What the task asks:
Below are some records. Copy every line in them that holds "definisce".

Task material:
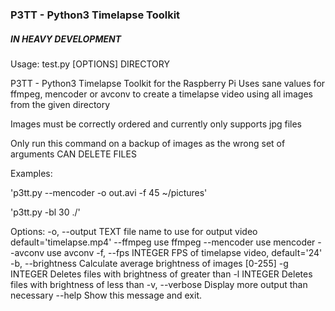 ### P3TT - Python3 Timelapse Toolkit
##### IN HEAVY DEVELOPMENT

Usage: test.py [OPTIONS] DIRECTORY

  P3TT - Python3 Timelapse Toolkit for the Raspberry Pi     Uses sane values
  for ffmpeg, mencoder or avconv to create a timelapse video using all
  images from the given directory

  Images must be correctly ordered and currently only supports jpg files

  Only run this command on a backup of images as the wrong set of arguments
  CAN DELETE FILES 

  Examples:

  'p3tt.py --mencoder -o out.avi -f 45 ~/pictures'

  'p3tt.py -bl 30 ./'

Options:
  -o, --output TEXT  file name to use for output video
                     default='timelapse.mp4'
  --ffmpeg           use ffmpeg
  --mencoder         use mencoder
  --avconv           use avconv
  -f, --fps INTEGER  FPS of timelapse video, 
                     default='24'
  -b, --brightness   Calculate average brightness of images [0-255]
  -g INTEGER         Deletes files with brightness of greater than
  -l INTEGER         Deletes files with brightness of less than
  -v, --verbose      Display more output than necessary
  --help             Show this message and exit.

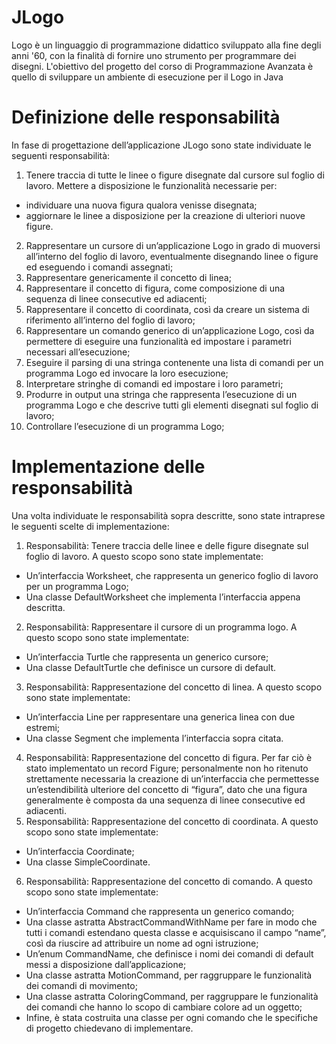 # JLogo
Logo è un linguaggio di programmazione didattico sviluppato alla fine degli anni '60, con 
la finalità di fornire uno strumento per programmare dei disegni. 
L'obiettivo del progetto del corso di Programmazione Avanzata è quello di sviluppare un 
ambiente di esecuzione per il Logo in Java

# Definizione delle responsabilità
In fase di progettazione dell’applicazione JLogo sono state individuate le seguenti 
responsabilità:
1) Tenere traccia di tutte le linee o figure disegnate dal cursore sul foglio di lavoro. Mettere a 
disposizione le funzionalità necessarie per:
- individuare una nuova figura qualora venisse disegnata;
- aggiornare le linee a disposizione per la creazione di ulteriori nuove figure.
2) Rappresentare un cursore di un’applicazione Logo in grado di muoversi all’interno del foglio 
di lavoro, eventualmente disegnando linee o figure ed eseguendo i comandi assegnati;
3) Rappresentare genericamente il concetto di linea;
4) Rappresentare il concetto di figura, come composizione di una sequenza di linee 
consecutive ed adiacenti;
5) Rappresentare il concetto di coordinata, così da creare un sistema di riferimento all’interno 
del foglio di lavoro;
6) Rappresentare un comando generico di un’applicazione Logo, così da permettere di
eseguire una funzionalità ed impostare i parametri necessari all’esecuzione;
7) Eseguire il parsing di una stringa contenente una lista di comandi per un programma Logo
ed invocare la loro esecuzione;
8) Interpretare stringhe di comandi ed impostare i loro parametri;
9) Produrre in output una stringa che rappresenta l’esecuzione di un programma Logo e che 
descrive tutti gli elementi disegnati sul foglio di lavoro;
10) Controllare l’esecuzione di un programma Logo;

# Implementazione delle responsabilità
Una volta individuate le responsabilità sopra descritte, sono state intraprese le seguenti scelte 
di implementazione:
1) Responsabilità: Tenere traccia delle linee e delle figure disegnate sul foglio di lavoro.
A questo scopo sono state implementate:
- Un’interfaccia Worksheet, che rappresenta un generico foglio di lavoro per un 
programma Logo;
- Una classe DefaultWorksheet che implementa l’interfaccia appena descritta.
2) Responsabilità: Rappresentare il cursore di un programma logo.
A questo scopo sono state implementate:
- Un’interfaccia Turtle che rappresenta un generico cursore;
- Una classe DefaultTurtle che definisce un cursore di default.
3) Responsabilità: Rappresentazione del concetto di linea.
A questo scopo sono state implementate:
- Un’interfaccia Line per rappresentare una generica linea con due estremi;
- Una classe Segment che implementa l’interfaccia sopra citata.
4) Responsabilità: Rappresentazione del concetto di figura.
Per far ciò è stato implementato un record Figure;
personalmente non ho ritenuto strettamente necessaria la creazione di un’interfaccia che 
permettesse un’estendibilità ulteriore del concetto di “figura”, dato che una figura 
generalmente è composta da una sequenza di linee consecutive ed adiacenti. 
5) Responsabilità: Rappresentazione del concetto di coordinata.
A questo scopo sono state implementate:
- Un’interfaccia Coordinate;
- Una classe SimpleCoordinate.
6) Responsabilità: Rappresentazione del concetto di comando.
A questo scopo sono state implementate:
- Un’interfaccia Command che rappresenta un generico comando;
- Una classe astratta AbstractCommandWithName per fare in modo che tutti i comandi 
estendano questa classe e acquisiscano il campo “name”, così da riuscire ad attribuire 
un nome ad ogni istruzione;
- Un’enum CommandName, che definisce i nomi dei comandi di default messi a 
disposizione dall’applicazione;
- Una classe astratta MotionCommand, per raggruppare le funzionalità dei comandi di 
movimento;
- Una classe astratta ColoringCommand, per raggruppare le funzionalità dei comandi che 
hanno lo scopo di cambiare colore ad un oggetto;
- Infine, è stata costruita una classe per ogni comando che le specifiche di progetto 
chiedevano di implementare.


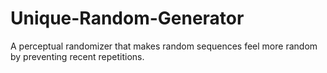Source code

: # Unique-Random-Generator
A perceptual randomizer that makes random sequences feel more random by preventing recent repetitions.
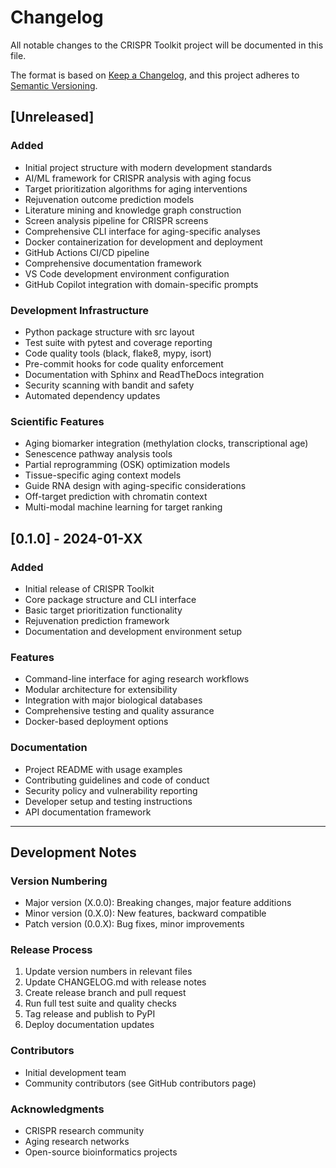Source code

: # Changelog

All notable changes to the CRISPR Toolkit project will be documented in this file.

The format is based on [Keep a Changelog](https://keepachangelog.com/en/1.0.0/),
and this project adheres to [Semantic Versioning](https://semver.org/spec/v2.0.0.html).

## [Unreleased]

### Added
- Initial project structure with modern development standards
- AI/ML framework for CRISPR analysis with aging focus
- Target prioritization algorithms for aging interventions
- Rejuvenation outcome prediction models
- Literature mining and knowledge graph construction
- Screen analysis pipeline for CRISPR screens
- Comprehensive CLI interface for aging-specific analyses
- Docker containerization for development and deployment
- GitHub Actions CI/CD pipeline
- Comprehensive documentation framework
- VS Code development environment configuration
- GitHub Copilot integration with domain-specific prompts

### Development Infrastructure
- Python package structure with src layout
- Test suite with pytest and coverage reporting
- Code quality tools (black, flake8, mypy, isort)
- Pre-commit hooks for code quality enforcement
- Documentation with Sphinx and ReadTheDocs integration
- Security scanning with bandit and safety
- Automated dependency updates

### Scientific Features
- Aging biomarker integration (methylation clocks, transcriptional age)
- Senescence pathway analysis tools
- Partial reprogramming (OSK) optimization models
- Tissue-specific aging context models
- Guide RNA design with aging-specific considerations
- Off-target prediction with chromatin context
- Multi-modal machine learning for target ranking

## [0.1.0] - 2024-01-XX

### Added
- Initial release of CRISPR Toolkit
- Core package structure and CLI interface
- Basic target prioritization functionality
- Rejuvenation prediction framework
- Documentation and development environment setup

### Features
- Command-line interface for aging research workflows
- Modular architecture for extensibility
- Integration with major biological databases
- Comprehensive testing and quality assurance
- Docker-based deployment options

### Documentation
- Project README with usage examples
- Contributing guidelines and code of conduct
- Security policy and vulnerability reporting
- Developer setup and testing instructions
- API documentation framework

---

## Development Notes

### Version Numbering
- Major version (X.0.0): Breaking changes, major feature additions
- Minor version (0.X.0): New features, backward compatible
- Patch version (0.0.X): Bug fixes, minor improvements

### Release Process
1. Update version numbers in relevant files
2. Update CHANGELOG.md with release notes
3. Create release branch and pull request
4. Run full test suite and quality checks
5. Tag release and publish to PyPI
6. Deploy documentation updates

### Contributors
- Initial development team
- Community contributors (see GitHub contributors page)

### Acknowledgments
- CRISPR research community
- Aging research networks
- Open-source bioinformatics projects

Solved problem:
- Una classe DefaultTurtle che definisce un cursore di default.
- Un’enum CommandName, che definisce i nomi dei comandi di default messi a 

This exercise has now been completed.